Except there’s one very simple and easy explanation. Bing toolbar reports to Bing your “interactions with search engines”, including click-stream. And, as the test is on a word that had absolutely nothing matching it in the whole internet (until today, when search results for “hiybbprqag” are probably exploding, thanks to all the blog posts) Bing had one very relevant, important, and the only source for associating link and the magic word. A number of clicks from Google engineers, who look like regular users.
Of course privacy on, for example, Rewards explicitly says that search engine use is tracked:
In order to reward you for your participation in the Bing Rewards Preview, you need to download the Bing Bar which contains the Reward Counter. The Reward Counter collects information about your interaction with Bing and different search engines including the number of web searches you do each day, the types of searches you complete (such as for news or images), and the number of search ads you click on.
And I’m sure there are other, more vague (thank you, legalize-speaking lawyers) verbiages about how all your online wandering is used to improve Microsoft’s services, including that very same Bing search.
So, carefully crafted, clearly engineered, long-tail result gets associated with a fake page thanks to a click-stream data. Does that qualify as “stealing results”? Hardly, because the source is user interaction. Did engineers capture all of the net traffic? Can they say with 100% certainty “No data was transmitted between our laptop and any of Microsoft services that contained anything remotely seeming to link our magic word and a URL”? I haven’t seen it in their blog post. If they did include that aspect of data collection, then why didn’t they say so?
I guess other possible reasons for Google-Bing-Gate is that someone overreacted. “Bing results are too similar to us”, that someone thought, and abovementioned experiment “confirmed” their suspicion (though frankly I think the only confirmation would be if “magical” results appeared in Bing without any interaction by humans) and thus the blog post was born.

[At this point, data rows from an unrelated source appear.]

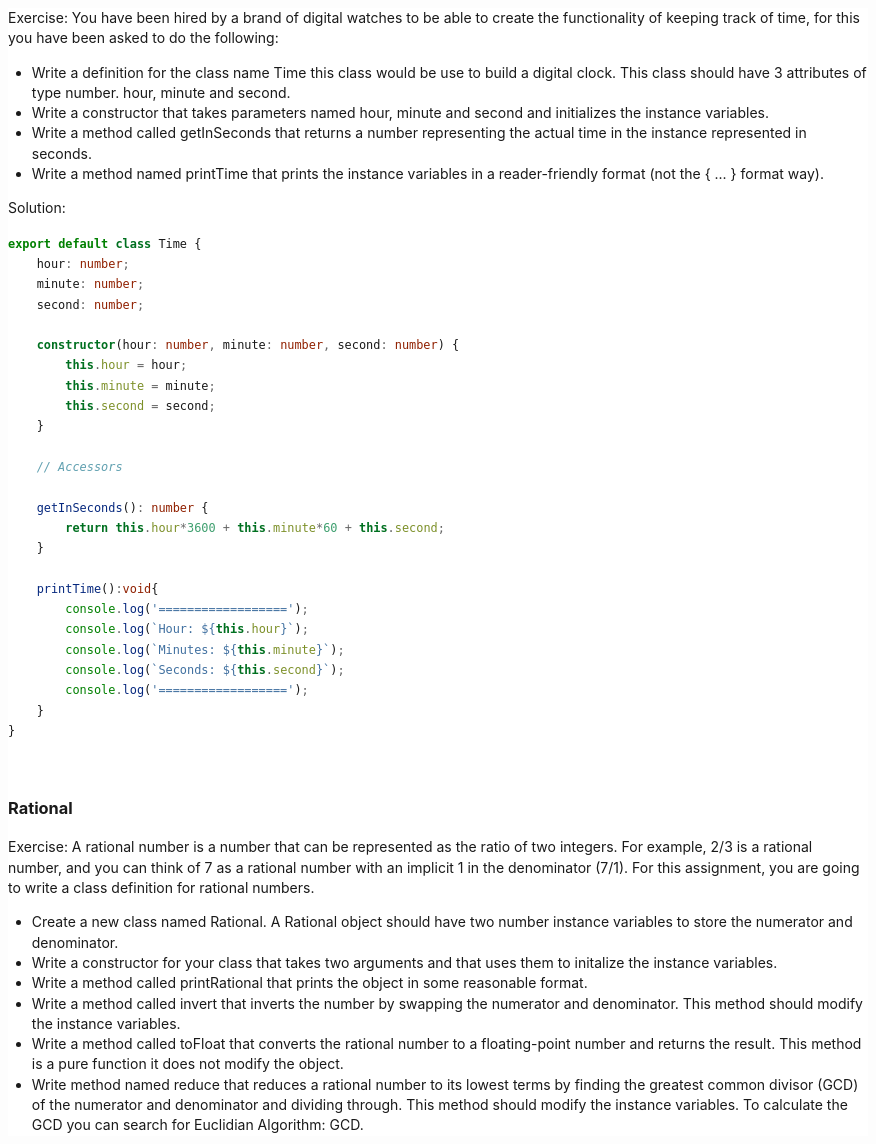 Exercise:
You have been hired by a brand of digital watches to be able to create the functionality of keeping track of time, for this you have been asked to do the following:

- Write a definition for the class name Time this class would be use to build a digital clock. This class should have 3 attributes of type number. hour, minute and second.
- Write a constructor that takes parameters named hour, minute and second and initializes the instance variables.
- Write a method called getInSeconds that returns a number representing the actual time in the instance represented in seconds.
- Write a method named printTime that prints the instance variables in a reader-friendly format (not the { ... } format way).

Solution:
```typescript
export default class Time {
    hour: number;
    minute: number;
    second: number;

    constructor(hour: number, minute: number, second: number) {
        this.hour = hour;
        this.minute = minute;
        this.second = second;
    }

    // Accessors

    getInSeconds(): number {
        return this.hour*3600 + this.minute*60 + this.second;
    }

    printTime():void{
        console.log('==================');
        console.log(`Hour: ${this.hour}`);
        console.log(`Minutes: ${this.minute}`);
        console.log(`Seconds: ${this.second}`);
        console.log('==================');
    }
}
```
<br>

### Rational

Exercise:
A rational number is a number that can be represented as the ratio of two integers. For example, 2/3 is a rational number, and you can think of 7 as a rational number with an implicit 1 in the denominator (7/1). For this assignment, you are going to write a class definition for rational numbers.

- Create a new class named Rational. A Rational object should have two number instance variables to store the numerator and denominator.
- Write a constructor for your class that takes two arguments and that uses them to initalize the instance variables.
- Write a method called printRational that prints the object in some reasonable format.
- Write a method called invert that inverts the number by swapping the numerator and denominator. This method should modify the instance variables.
- Write a method called toFloat that converts the rational number to a floating-point number and returns the result. This method is a pure function it does not modify the object.
- Write method named reduce that reduces a rational number to its lowest terms by finding the greatest common divisor (GCD) of the numerator and denominator and dividing through. This method should modify the instance variables. To calculate the GCD you can search for Euclidian Algorithm: GCD.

Maybe a mere thought of using click-stream to “add” to results was a heresy in the mind of any Googler (“We’ll be google-bombed into oblivion!” — except here there are no results to be bombed, remember?) Maybe the experiment was their attempt to prove that Google is the only engine that could possibly give relevant results?
I agree, Google is quite relevant in most cases, and I use it daily. But simple logic dictates that if other engines improve over time, all results will converge to some abstract “best”, regardless of how engines learn to get to that point. And if someone is watching click-stream, then the fact that users clicked on something on the google’s search results page would kinda imply “using google’s results”. Along with everything else.
So, the whole story is a bit too hysterical, a bit too stretched, and a bit nonsensical. I hope there will be a clarification about absolutely excluding click-stream/”user experience improvement program” from being a hint to Bing.com that blah-blah-unique-word should go to some specific URL. Pretty please? Also it would be interesting if they actually created two results, and everyone would click on only one. Would that be the one that appeared in Bing reply? Or both? Alas, we’ll never know, because even if this experiment was to be conducted now, this outcome would be written off to them “changing logic after accusation went public”. *sigh*